Conclusion
The common gain of chromosome 8q21-qter in taxol resistant sublines predicates that potential candidate genes on this region may contribute to taxol resistant phenotype. ANGPT1 may be associated with taxol resistance of NPC cells.
Methods
three taxol-resistant sub-lines were established through repeated exposure of escalating doses of paclitaxel to NPC cell lines (CNE-1, HNE-2 and 5-8F). The change of copy number of chromosomes was investigated by the genome-wide analyses of comparative genomic hybridization (CGH). Gene profiles of both parental and resistant cell lines were determined by cDNA microarray. Cell viability was assayed by colony formation assay.
Objective
to observe relationship between chromosome imbalance and taxol resistance in nasopharyngeal carcinoma (NPC).
Results
The taxol resistant sub-lines (CNE1/Taxol, HNE2/Taxol and 5-8F/Taxol) developed displayed an average 5~8-fold higher IC50 value than their parental cells.
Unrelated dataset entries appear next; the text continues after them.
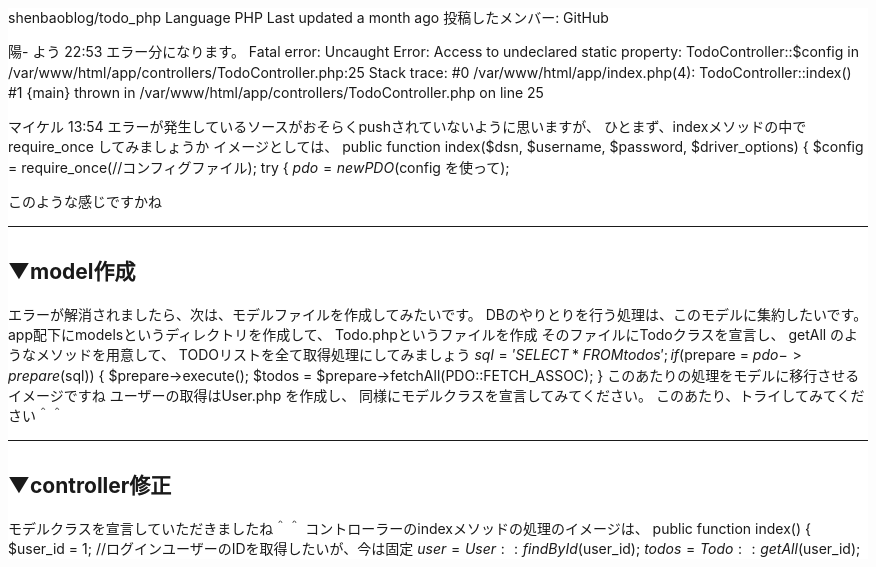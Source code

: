 shenbaoblog/todo_php
Language
PHP
Last updated
a month ago
投稿したメンバー: GitHub


陽- よう
  22:53
エラー分になります。
Fatal error: Uncaught Error: Access to undeclared static property: TodoController::$config in /var/www/html/app/controllers/TodoController.php:25 Stack trace: #0 /var/www/html/app/index.php(4): TodoController::index() #1 {main} thrown in /var/www/html/app/controllers/TodoController.php on line 25


マイケル
  13:54
エラーが発生しているソースがおそらくpushされていないように思いますが、
ひとまず、indexメソッドの中でrequire_once してみましょうか
イメージとしては、
public function index($dsn, $username, $password, $driver_options)
{
    $config = require_once(//コンフィグファイル);
    try {
        $pdo = new PDO($config を使って);
        
このような感じですかね



----------------------------------------------------------------
▼model作成
----------------------------------------------------------------
エラーが解消されましたら、次は、モデルファイルを作成してみたいです。
DBのやりとりを行う処理は、このモデルに集約したいです。
app配下にmodelsというディレクトリを作成して、
Todo.phpというファイルを作成
そのファイルにTodoクラスを宣言し、
getAll のようなメソッドを用意して、
TODOリストを全て取得処理にしてみましょう
$sql = 'SELECT * FROM todos';
if ($prepare = $pdo->prepare($sql)) {
    $prepare->execute();
    $todos = $prepare->fetchAll(PDO::FETCH_ASSOC);
}
このあたりの処理をモデルに移行させるイメージですね
ユーザーの取得はUser.php を作成し、
同様にモデルクラスを宣言してみてください。
このあたり、トライしてみてください＾＾


----------------------------------------------------------------
▼controller修正
----------------------------------------------------------------
モデルクラスを宣言していただきましたね＾＾
コントローラーのindexメソッドの処理のイメージは、
public function index()
{
    $user_id = 1; //ログインユーザーのIDを取得したいが、今は固定
    $user = User::findById($user_id);
    $todos = Todo::getAll($user_id);
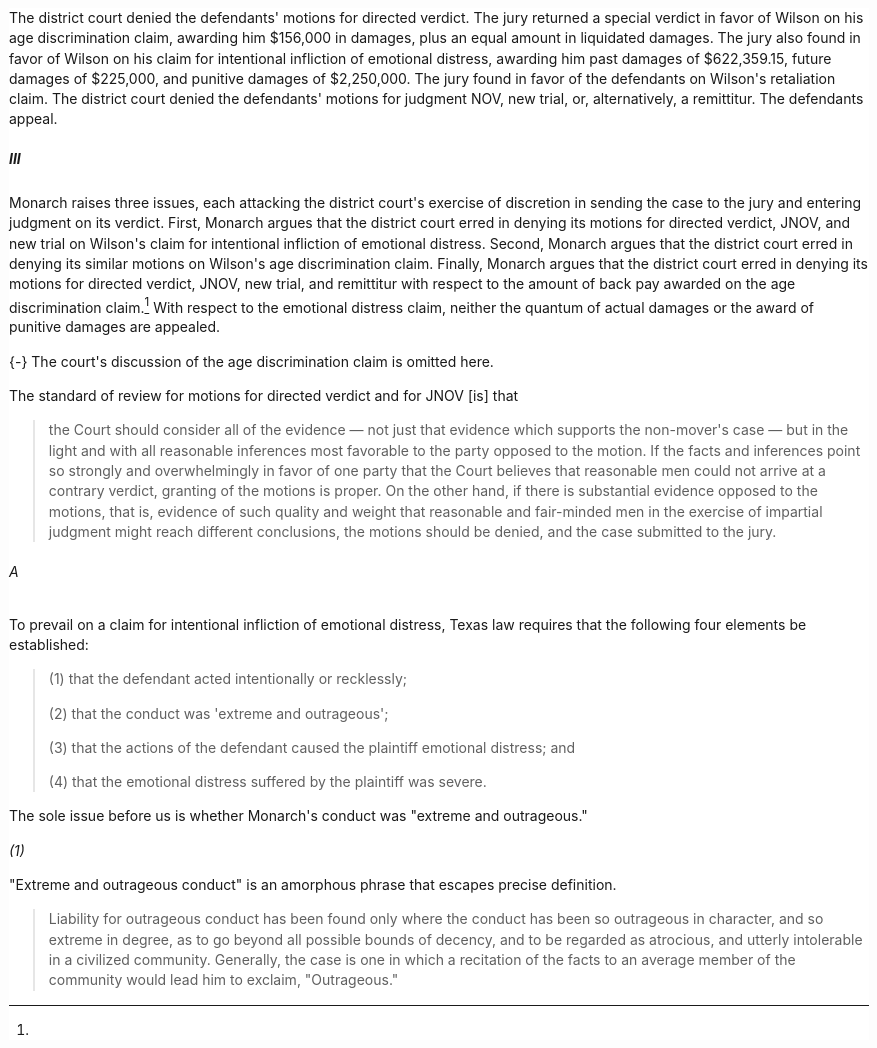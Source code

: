 The district court denied the defendants' motions for directed verdict. The jury returned a special verdict in favor of Wilson on his age discrimination claim, awarding him $156,000 in damages, plus an equal amount in liquidated damages. The jury also found in favor of Wilson on his claim for intentional infliction of emotional distress, awarding him past damages of $622,359.15, future damages of $225,000, and punitive damages of $2,250,000. The jury found in favor of the defendants on Wilson's retaliation claim. The district court denied the defendants' motions for judgment NOV, new trial, or, alternatively, a remittitur. The defendants appeal.

##### III

Monarch raises three issues, each attacking the district court's exercise of discretion in sending the case to the jury and entering judgment on its verdict. First, Monarch argues that the district court erred in denying its motions for directed verdict, JNOV, and new trial on Wilson's claim for intentional infliction of emotional distress. Second, Monarch argues that the district court erred in denying its similar motions on Wilson's age discrimination claim. Finally, Monarch argues that the district court erred in denying its motions for directed verdict, JNOV, new trial, and remittitur with respect to the amount of back pay awarded on the age discrimination claim.[^Monarch1] With respect to the emotional distress claim, neither the quantum of actual damages or the award of punitive damages are appealed.

[^Monarch1]:
  {-} The court's discussion of the age discrimination claim is omitted here. 

The standard of review for motions for directed verdict and for JNOV \[is\] that

> the Court should consider all of the evidence — not just that evidence which supports the non-mover's case — but in the light and with all reasonable inferences most favorable to the party opposed to the motion. If the facts and inferences point so strongly and overwhelmingly in favor of one party that the Court believes that reasonable men could not arrive at a contrary verdict, granting of the motions is proper. On the other hand, if there is substantial evidence opposed to the motions, that is, evidence of such quality and weight that reasonable and fair-minded men in the exercise of impartial judgment might reach different conclusions, the motions should be denied, and the case submitted to the jury.

###### A

To prevail on a claim for intentional infliction of emotional distress, Texas law requires that the following four elements be established:

> (1) that the defendant acted intentionally or recklessly;
> 
> (2) that the conduct was 'extreme and outrageous';
> 
> (3) that the actions of the defendant caused the plaintiff emotional distress; and
> 
> (4) that the emotional distress suffered by the plaintiff was severe.

The sole issue before us is whether Monarch's conduct was "extreme and outrageous."

_(1)_

"Extreme and outrageous conduct" is an amorphous phrase that escapes precise definition. 

> Liability for outrageous conduct has been found only where the conduct has been so outrageous in character, and so extreme in degree, as to go beyond all possible bounds of decency, and to be regarded as atrocious, and utterly intolerable in a civilized community. Generally, the case is one in which a recitation of the facts to an average member of the community would lead him to exclaim, "Outrageous."


[^Pugh3]: (n.3 in opinion) See Blumrosen, _Workers' Rights Against Employers and Unions: Justice Francis — A Judge For Our Season_ (1970) 24 Rutgers L.Rev. 480, 481. It has been observed that what is sometimes called "Wood's rule" finds dubious support in the authorities upon which the treatise relies. (Note, _Implied Contract Rights to Job Security_ (1974) 26 Stan.L.Rev. 335, 341.)
[^Pugh4]: (n.4 in opinion) Congress, in adopting the National Labor Relations Act in 1935 found "inequality of bargaining power between employees who do not possess full freedom of association or actual liberty of contract, and employers who are organized in the corporate or other forms of ownership association." 29 U.S.C. § 151.
[^Pugh26]: (n. 26 in opinion) Labor arbitrators have generated a large body of decisions interpreting and applying such terms as "just cause", and some of their work may be useful. It must be remembered, however, that arbitrators are selected by the parties and on the basis, partly, of the confidence which the parties have in their knowledge and judgment concerning labor relations matters. For courts to apply the same standards may prove overly intrusive in some cases.
[^Monarch5]: (n. 5 in opinion) Nevertheless, we are not unaware of the irony in this case: if Monarch had chosen only to fire Wilson outright, leaving him without a salary, a job, insurance, etc., it would not be liable for intentional infliction of emotional distress. There is some suggestion in the record, however, that Monarch was unwilling to fire Wilson outright because it had no grounds and perhaps feared a lawsuit. Although Monarch was willing to accept Wilson's resignation, Wilson was unwilling to resign. Once he was unwilling to resign, the evidence supports the inference that Monarch's efforts intensified to force his resignation.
The common losses of chromosome 18, 10q11-qter and gains of chromosome 12, 3q21-qter, 5p13-pter and 20q11-qter were observed by CGH in all of 6 NPC cell lines. A common gain region of chromosome 8q21-qter was identified in taxol resistant sub-lines. 15 genes of 762 transcripts on this chromosome region were consistently up-regulated detected by cDNA microarray in three taxol resistant sub-lines, and functionally clustered into various groups, including genes related to vascular formation vascular formation (ANGPT1), apoptosis (MYC, TOP1MT), cell adhesion and cell cycle (PPP1R16A, SDC2, CA2, ANKRD46), gene regulation (HRSP12, ZNF696, SLC39A4, POP1), metabolism (PYCRL). Inhibition of ANGPT1 expression significantly increased the sensitivity of CNE-1/taxol to paclitaxol.